Summary: 1. Education and family background changes a whole lot of things in a man. Sometimes watching his parents nd siblings will give u an idea of what your husby to be really is. Wife beater or destiny helper.
2. How u treat ur wife determines her attitude to you (unless u married the devil himself). I was stubborn while single but looking at myself now, I'm different. A guy I dated slapped me thrice cus d food wasn't ready on time and I didn't get his shoe ready 4 work, I ended up drugging him when he came home from work and beating him to my satisfaction after which I left him. Lol, he cried while I was beating him. That was d old me.
3. U can only change a man in diapers so don't get this funny belief that it will be well after marriage.
4. Don't act or say anything evn when you're angry, after thinking it over, you'll see there's a better and more reasonable way to do things.
5. Marry your friend and always seek elderly advice.

3 Likes

Re: Should A Woman Sacrifice Her Dreams For Her Marriage? by EfemenaXY: 8:36am On Nov 09, 2013
Gold45: A guy I dated slapped me thrice cus d food wasn't ready on time and I didn't get his shoe ready 4 work, I ended up drugging him when he came home from work and beating him to my satisfaction after which I left him. Lol, he cried while I was beating him. That was d old me.

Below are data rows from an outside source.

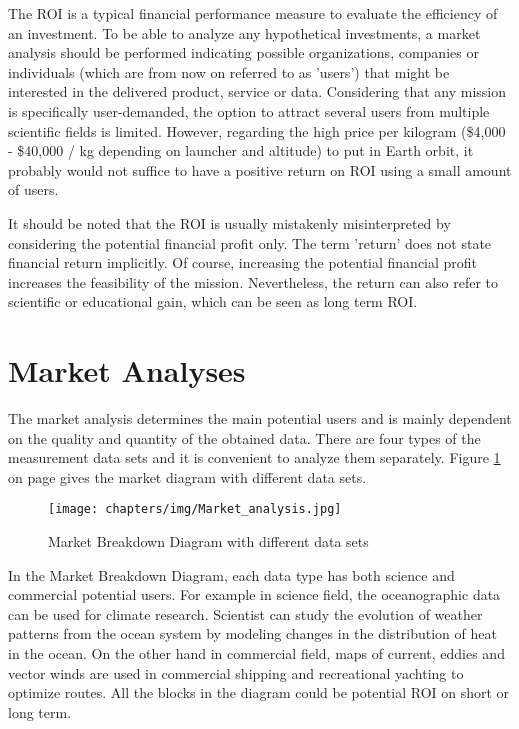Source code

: The \ac{ROI} is a typical financial performance measure to evaluate the efficiency of an investment. To be able to analyze any hypothetical investments, a market analysis should be performed indicating possible organizations, companies or individuals (which are from now on referred to as 'users') that might be interested in the delivered product, service or data. Considering that any mission is specifically user-demanded, the option to attract several users from multiple scientific fields is limited. However, regarding the high price per kilogram (\$4,000 - \$40,000 / kg depending on launcher and altitude) to put in Earth orbit, it probably would not suffice to have a positive return on \acs{ROI} using a small amount of users. 

It should be noted that the \acs{ROI} is usually mistakenly misinterpreted by considering the potential financial profit only. The term 'return' does not state financial return implicitly. Of course, increasing the potential financial profit increases the feasibility of the mission. Nevertheless, the return can also refer to scientific or educational gain, which can be seen as long term \acs{ROI}. 

\section{Market Analyses}
  \label{blMAanalyses}
The market analysis determines the main potential users and is mainly dependent on the quality and quantity of the obtained data. There are four types of the measurement data sets and it is convenient to analyze them separately. Figure \ref{MA} on page \pageref{MA} gives the market diagram with different data sets.
\begin{figure} [h]
	\begin{center}
 \texttt{[image: chapters/img/Market\_analysis.jpg]}	
	\caption{Market Breakdown Diagram with different data sets\cite{Market}}
	\label{MA}
	\end{center}
\end{figure}
In the Market Breakdown Diagram, each data type has both science and commercial potential users. For example in science field, the oceanographic data can be used for climate research. Scientist can study the evolution of weather patterns from the ocean system by modeling changes in the distribution of heat in the ocean. On the other hand in commercial field, maps of current, eddies and vector winds are used in commercial shipping and recreational yachting to optimize routes. All the blocks in the diagram could be potential \acs{ROI} on short or long term.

WTH!! shocked shocked shocked

You know that you could have easily killed him if it all went pear-shaped??
Re: Should A Woman Sacrifice Her Dreams For Her Marriage? by pickabeau1: 9:06am On Nov 09, 2013
Hahaha,, gold takes no prisoners

1 Like

Re: Should A Woman Sacrifice Her Dreams For Her Marriage? by ireneidiva(f): 9:28am On Nov 09, 2013
Gold45: I have always believed marriage to be a platform where 2 people join resources and achieve more together but I am shocked at what some men here are saying. I have big dreams that I won't quit for anybody but it has never disrupted affairs in my home. I made the sacrifice of leaving medicine to go for ICT because medicine is more demanding even before I met my husband. I do not have a house help, I have a dream + an understanding man. I have sacrificed even some of my friendships because of him as his reasons are always rational and I am always happy I did in the long run. My hubby wakes up in the morning and helps me with breakfast without me waking him up. It hasn't changed him from being the head of the family or made me rude or anything, in fact I love him more and will make more sacrifices for him. E.g I know he has always wanted to relocate to Canada but didn't ask me to do it cause of some issues I had. Now that those issues are gone, I am ready to quit all and move with him to anywhere as long as he's gonna be happy. He treats me well so why won't I? Before marriage, I had a very bad view of men. Particularly about that subordination of a thing. One guy I dated casually told me that his wife must not buy a new cloth without telling him first, I jokingly asked if the woman wasn't free to spend her money, he replied that her salary belongs to him, he's her master and owns her so she has to explain everything and if she decides to be stubborn, he will also use his money for himself and his friends then he'll see who it will pain more. One even told me to always call him "sir" especially before his friends cus Sarah called Abraham "Lord" what the hell? (pls excuse my swear words) . I don't need a man to tell me what to call him, his attitude will determine.
Summary: 1. Education and family background changes a whole lot of things in a man. Sometimes watching his parents nd siblings will give u an idea of what your husby to be really is. Wife beater or destiny helper.
2. How u treat ur wife determines her attitude to you (unless u married the devil himself). I was stubborn while single but looking at myself now, I'm different. A guy I dated slapped me thrice cus d food wasn't ready on time and I didn't get his shoe ready 4 work, I ended up drugging him when he came home from work and beating him to my satisfaction after which I left him. Lol, he cried while I was beating him. That was d old me.
3. U can only change a man in diapers so don't get this funny belief that it will be well after marriage.
4. Don't act or say anything evn when you're angry, after thinking it over, you'll see there's a better and more reasonable way to do things.
5. Marry your friend and always seek elderly advice.
hahaha i love how u beat him!

2 Likes

Re: Should A Woman Sacrifice Her Dreams For Her Marriage? by Gold45(f): 5:37am On Nov 11, 2013
WTH!! shocked shocked shocked

You know that you could have easily killed him if it all went pear-shaped??[/quote]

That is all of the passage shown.